Beginning with the first line of the data below, set down each line exactly through the line that contains "<strong>Sol-Gel-Beschichtungen Markt 2024-2030: Wichtige".

*** Opening of Entries provided ***

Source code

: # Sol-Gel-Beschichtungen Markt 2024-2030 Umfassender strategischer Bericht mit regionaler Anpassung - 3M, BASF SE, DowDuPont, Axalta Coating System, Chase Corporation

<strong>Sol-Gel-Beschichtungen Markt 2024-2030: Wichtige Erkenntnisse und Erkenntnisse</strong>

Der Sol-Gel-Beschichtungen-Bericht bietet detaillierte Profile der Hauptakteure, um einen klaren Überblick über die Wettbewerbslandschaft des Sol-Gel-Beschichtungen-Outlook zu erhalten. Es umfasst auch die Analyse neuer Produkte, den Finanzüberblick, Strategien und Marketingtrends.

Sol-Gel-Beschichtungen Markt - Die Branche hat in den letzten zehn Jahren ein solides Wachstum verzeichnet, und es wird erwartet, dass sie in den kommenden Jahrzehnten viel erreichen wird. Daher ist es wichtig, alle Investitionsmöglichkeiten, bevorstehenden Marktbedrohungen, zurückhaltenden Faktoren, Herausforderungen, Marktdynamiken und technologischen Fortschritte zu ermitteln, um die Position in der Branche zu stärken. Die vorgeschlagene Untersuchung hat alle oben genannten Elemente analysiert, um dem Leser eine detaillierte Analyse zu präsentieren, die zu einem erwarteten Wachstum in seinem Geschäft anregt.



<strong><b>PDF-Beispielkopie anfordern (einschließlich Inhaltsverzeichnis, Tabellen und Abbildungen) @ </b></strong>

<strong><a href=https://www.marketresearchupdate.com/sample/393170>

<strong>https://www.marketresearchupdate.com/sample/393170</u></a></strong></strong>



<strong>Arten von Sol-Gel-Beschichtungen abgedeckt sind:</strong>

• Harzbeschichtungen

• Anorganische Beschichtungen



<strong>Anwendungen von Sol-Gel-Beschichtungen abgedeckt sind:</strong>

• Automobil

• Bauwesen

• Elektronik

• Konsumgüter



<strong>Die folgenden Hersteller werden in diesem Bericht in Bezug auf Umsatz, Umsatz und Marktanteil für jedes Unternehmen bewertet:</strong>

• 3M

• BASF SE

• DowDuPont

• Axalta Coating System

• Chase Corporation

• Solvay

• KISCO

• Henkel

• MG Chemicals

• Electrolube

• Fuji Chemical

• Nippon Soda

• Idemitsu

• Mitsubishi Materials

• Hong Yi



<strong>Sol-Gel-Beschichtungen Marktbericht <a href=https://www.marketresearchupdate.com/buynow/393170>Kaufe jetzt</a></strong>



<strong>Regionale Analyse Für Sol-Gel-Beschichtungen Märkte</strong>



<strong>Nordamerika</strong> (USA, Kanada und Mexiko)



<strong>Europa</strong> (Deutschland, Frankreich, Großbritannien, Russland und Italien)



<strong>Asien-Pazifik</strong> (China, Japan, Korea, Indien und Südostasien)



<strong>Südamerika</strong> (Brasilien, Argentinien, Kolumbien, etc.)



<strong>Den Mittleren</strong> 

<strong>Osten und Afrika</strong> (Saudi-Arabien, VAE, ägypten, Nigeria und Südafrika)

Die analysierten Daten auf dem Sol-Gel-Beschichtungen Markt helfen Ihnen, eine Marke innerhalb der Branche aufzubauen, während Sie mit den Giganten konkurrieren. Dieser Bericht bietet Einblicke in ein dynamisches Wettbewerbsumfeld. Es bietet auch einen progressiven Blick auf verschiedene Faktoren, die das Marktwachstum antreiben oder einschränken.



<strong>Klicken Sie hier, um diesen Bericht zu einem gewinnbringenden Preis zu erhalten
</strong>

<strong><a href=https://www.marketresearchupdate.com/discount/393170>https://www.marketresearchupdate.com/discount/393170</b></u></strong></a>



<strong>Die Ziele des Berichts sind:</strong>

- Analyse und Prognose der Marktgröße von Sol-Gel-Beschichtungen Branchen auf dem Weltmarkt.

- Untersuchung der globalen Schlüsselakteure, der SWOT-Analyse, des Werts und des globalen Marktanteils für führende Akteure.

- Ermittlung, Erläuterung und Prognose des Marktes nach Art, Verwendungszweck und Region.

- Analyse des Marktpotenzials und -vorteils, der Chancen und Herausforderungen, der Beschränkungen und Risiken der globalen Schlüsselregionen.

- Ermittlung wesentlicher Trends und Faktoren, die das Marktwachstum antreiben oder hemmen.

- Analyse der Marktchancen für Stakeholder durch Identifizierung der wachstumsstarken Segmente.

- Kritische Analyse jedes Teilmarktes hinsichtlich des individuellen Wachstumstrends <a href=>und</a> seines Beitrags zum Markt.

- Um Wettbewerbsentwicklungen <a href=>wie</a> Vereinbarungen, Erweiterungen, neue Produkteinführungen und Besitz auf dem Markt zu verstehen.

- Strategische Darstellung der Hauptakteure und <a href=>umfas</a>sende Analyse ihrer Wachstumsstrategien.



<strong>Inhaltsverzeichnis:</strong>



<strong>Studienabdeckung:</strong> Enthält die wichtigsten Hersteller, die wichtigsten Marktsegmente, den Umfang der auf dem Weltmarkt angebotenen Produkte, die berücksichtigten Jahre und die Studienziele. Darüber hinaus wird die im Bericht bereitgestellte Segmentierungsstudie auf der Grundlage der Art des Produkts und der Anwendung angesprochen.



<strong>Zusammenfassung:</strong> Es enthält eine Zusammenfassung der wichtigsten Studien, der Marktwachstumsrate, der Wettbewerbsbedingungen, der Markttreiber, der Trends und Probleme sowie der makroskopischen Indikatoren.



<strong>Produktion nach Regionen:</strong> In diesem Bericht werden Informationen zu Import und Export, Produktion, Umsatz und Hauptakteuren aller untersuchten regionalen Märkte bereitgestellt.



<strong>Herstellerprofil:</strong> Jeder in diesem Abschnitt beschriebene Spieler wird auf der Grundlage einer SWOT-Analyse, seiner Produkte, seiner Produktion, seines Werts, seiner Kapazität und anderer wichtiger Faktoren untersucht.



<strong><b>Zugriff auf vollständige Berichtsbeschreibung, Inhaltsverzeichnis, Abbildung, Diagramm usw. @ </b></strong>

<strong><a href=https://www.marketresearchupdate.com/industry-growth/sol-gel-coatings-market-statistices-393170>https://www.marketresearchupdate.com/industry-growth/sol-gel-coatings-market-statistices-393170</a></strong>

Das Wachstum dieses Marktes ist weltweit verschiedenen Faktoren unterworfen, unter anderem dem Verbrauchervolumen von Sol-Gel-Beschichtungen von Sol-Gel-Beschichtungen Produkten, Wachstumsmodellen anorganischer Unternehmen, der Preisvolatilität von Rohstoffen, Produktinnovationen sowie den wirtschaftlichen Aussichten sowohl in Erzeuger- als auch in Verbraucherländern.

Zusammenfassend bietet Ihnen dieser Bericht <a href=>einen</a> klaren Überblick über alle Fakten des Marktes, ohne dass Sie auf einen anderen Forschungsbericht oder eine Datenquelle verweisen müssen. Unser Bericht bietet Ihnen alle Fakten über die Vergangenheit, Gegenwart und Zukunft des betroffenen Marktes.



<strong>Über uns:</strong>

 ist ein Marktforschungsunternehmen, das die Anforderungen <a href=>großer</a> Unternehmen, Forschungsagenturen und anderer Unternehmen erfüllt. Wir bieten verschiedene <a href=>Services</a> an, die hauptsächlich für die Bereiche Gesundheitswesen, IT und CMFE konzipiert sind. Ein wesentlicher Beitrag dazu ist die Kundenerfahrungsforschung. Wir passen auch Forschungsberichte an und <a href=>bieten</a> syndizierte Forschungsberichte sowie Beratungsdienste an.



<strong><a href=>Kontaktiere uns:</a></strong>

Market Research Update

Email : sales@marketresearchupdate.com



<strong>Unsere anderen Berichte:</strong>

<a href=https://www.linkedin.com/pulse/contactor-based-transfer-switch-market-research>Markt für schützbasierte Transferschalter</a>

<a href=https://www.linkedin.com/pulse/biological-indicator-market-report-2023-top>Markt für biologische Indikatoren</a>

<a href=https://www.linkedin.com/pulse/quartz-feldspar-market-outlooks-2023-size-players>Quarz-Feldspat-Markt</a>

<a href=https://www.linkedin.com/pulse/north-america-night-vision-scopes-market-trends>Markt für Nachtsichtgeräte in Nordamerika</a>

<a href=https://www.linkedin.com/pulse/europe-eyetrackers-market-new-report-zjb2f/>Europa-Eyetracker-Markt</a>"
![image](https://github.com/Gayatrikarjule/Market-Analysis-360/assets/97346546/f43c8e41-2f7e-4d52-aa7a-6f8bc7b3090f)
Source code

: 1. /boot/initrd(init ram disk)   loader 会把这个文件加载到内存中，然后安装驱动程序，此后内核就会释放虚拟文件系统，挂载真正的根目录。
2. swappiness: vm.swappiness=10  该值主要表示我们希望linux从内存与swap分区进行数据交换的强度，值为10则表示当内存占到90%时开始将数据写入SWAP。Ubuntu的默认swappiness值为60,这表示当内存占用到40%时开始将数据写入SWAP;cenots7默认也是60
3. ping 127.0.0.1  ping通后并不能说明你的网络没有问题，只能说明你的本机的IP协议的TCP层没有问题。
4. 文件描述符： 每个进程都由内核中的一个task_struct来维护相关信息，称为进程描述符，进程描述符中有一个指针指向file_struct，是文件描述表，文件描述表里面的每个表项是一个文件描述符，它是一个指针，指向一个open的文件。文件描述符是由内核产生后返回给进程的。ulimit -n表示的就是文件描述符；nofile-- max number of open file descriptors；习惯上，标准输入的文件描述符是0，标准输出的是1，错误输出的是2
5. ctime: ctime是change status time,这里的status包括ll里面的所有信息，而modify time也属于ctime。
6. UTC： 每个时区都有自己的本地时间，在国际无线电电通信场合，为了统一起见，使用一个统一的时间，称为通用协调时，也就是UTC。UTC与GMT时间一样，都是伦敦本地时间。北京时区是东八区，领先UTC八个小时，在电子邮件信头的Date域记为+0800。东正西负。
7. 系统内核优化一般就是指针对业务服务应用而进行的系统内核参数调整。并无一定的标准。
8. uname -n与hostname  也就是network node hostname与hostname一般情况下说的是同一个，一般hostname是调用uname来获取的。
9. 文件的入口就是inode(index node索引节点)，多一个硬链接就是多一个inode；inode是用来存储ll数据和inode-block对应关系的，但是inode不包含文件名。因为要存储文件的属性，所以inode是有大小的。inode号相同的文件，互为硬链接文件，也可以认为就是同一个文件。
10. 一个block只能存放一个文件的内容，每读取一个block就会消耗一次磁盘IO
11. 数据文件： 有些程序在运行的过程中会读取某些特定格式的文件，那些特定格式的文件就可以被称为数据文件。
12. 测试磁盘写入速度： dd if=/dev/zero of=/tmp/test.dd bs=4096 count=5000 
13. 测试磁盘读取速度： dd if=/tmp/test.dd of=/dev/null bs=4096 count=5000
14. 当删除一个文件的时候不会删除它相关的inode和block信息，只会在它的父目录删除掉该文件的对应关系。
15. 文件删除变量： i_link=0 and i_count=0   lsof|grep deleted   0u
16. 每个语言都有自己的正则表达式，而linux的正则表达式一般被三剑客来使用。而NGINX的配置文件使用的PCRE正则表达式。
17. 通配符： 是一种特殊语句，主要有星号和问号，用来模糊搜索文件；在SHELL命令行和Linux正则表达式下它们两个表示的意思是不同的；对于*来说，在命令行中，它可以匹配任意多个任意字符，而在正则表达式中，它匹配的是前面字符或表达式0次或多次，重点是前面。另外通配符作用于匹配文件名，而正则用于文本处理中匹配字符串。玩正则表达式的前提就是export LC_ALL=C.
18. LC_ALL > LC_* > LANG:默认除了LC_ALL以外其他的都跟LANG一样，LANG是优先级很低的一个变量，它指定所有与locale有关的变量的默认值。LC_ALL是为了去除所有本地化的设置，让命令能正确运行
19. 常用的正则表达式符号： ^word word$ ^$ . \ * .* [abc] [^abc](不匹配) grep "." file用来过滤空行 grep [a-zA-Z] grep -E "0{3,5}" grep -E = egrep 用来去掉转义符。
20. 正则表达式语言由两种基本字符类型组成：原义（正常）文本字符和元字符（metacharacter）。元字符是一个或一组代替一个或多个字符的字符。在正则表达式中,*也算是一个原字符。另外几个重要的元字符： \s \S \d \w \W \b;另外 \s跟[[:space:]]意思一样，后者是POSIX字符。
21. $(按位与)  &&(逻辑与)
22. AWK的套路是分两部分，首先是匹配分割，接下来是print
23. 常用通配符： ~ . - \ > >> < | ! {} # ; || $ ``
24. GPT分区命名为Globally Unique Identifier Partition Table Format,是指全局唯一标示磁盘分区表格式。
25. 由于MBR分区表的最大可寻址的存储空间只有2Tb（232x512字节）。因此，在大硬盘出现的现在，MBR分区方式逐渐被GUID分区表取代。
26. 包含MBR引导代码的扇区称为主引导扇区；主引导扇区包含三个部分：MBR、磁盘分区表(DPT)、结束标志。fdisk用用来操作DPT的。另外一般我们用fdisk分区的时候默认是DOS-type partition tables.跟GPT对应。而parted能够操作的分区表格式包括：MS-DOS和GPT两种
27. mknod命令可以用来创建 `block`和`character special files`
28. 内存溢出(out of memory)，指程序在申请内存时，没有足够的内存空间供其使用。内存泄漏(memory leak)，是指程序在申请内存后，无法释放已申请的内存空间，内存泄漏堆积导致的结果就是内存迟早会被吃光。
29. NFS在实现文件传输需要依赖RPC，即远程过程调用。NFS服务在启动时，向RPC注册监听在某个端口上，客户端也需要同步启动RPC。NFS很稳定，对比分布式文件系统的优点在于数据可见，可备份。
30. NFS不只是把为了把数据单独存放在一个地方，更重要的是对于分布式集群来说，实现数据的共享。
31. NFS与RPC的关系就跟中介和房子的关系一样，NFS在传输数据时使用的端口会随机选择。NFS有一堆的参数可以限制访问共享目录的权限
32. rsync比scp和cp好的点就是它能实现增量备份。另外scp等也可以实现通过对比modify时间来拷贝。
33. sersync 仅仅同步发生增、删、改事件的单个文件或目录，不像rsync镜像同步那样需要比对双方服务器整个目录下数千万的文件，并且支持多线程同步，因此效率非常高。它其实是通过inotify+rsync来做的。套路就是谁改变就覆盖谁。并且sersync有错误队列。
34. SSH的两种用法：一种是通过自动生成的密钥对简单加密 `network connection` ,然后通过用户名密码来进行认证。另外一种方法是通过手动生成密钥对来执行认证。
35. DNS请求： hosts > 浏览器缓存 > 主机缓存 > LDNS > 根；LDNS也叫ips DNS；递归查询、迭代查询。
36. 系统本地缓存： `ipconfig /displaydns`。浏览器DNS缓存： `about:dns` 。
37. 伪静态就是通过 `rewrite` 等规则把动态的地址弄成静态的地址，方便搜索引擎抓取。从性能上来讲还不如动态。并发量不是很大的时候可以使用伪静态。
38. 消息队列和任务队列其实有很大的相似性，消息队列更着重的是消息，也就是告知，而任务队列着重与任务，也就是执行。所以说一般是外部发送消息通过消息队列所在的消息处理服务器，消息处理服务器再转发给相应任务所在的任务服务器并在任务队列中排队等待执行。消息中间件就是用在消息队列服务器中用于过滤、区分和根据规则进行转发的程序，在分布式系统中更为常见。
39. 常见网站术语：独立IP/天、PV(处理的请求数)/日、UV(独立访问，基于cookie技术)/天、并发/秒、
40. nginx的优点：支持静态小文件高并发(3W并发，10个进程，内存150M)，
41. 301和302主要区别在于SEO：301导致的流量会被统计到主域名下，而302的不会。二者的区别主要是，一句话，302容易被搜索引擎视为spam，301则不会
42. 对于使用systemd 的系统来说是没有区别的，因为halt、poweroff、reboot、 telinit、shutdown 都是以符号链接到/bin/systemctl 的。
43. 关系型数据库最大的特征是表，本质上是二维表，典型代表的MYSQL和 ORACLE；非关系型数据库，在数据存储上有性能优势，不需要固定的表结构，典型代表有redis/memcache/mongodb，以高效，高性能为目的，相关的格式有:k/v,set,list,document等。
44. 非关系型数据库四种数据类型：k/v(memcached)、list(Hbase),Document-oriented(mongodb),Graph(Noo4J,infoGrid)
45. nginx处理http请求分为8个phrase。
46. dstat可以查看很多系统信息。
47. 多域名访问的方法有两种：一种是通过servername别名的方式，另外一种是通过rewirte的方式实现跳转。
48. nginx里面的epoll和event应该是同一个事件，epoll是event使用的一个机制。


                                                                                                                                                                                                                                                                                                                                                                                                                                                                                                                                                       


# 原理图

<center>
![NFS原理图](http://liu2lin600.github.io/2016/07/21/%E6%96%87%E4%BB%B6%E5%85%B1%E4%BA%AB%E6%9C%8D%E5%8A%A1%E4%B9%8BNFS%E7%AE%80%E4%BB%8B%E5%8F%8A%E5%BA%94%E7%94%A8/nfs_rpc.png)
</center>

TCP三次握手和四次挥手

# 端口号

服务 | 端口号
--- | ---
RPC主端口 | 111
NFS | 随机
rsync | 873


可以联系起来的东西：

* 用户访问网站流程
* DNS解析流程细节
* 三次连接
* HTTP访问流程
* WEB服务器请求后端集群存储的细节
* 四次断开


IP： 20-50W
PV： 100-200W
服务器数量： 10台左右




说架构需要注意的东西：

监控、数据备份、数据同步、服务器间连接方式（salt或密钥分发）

*** Close of Entries provided ***

• _Result_
Source code

: # Sol-Gel-Beschichtungen Markt 2024-2030 Umfassender strategischer Bericht mit regionaler Anpassung - 3M, BASF SE, DowDuPont, Axalta Coating System, Chase Corporation

<strong>Sol-Gel-Beschichtungen Markt 2024-2030: Wichtige Erkenntnisse und Erkenntnisse</strong>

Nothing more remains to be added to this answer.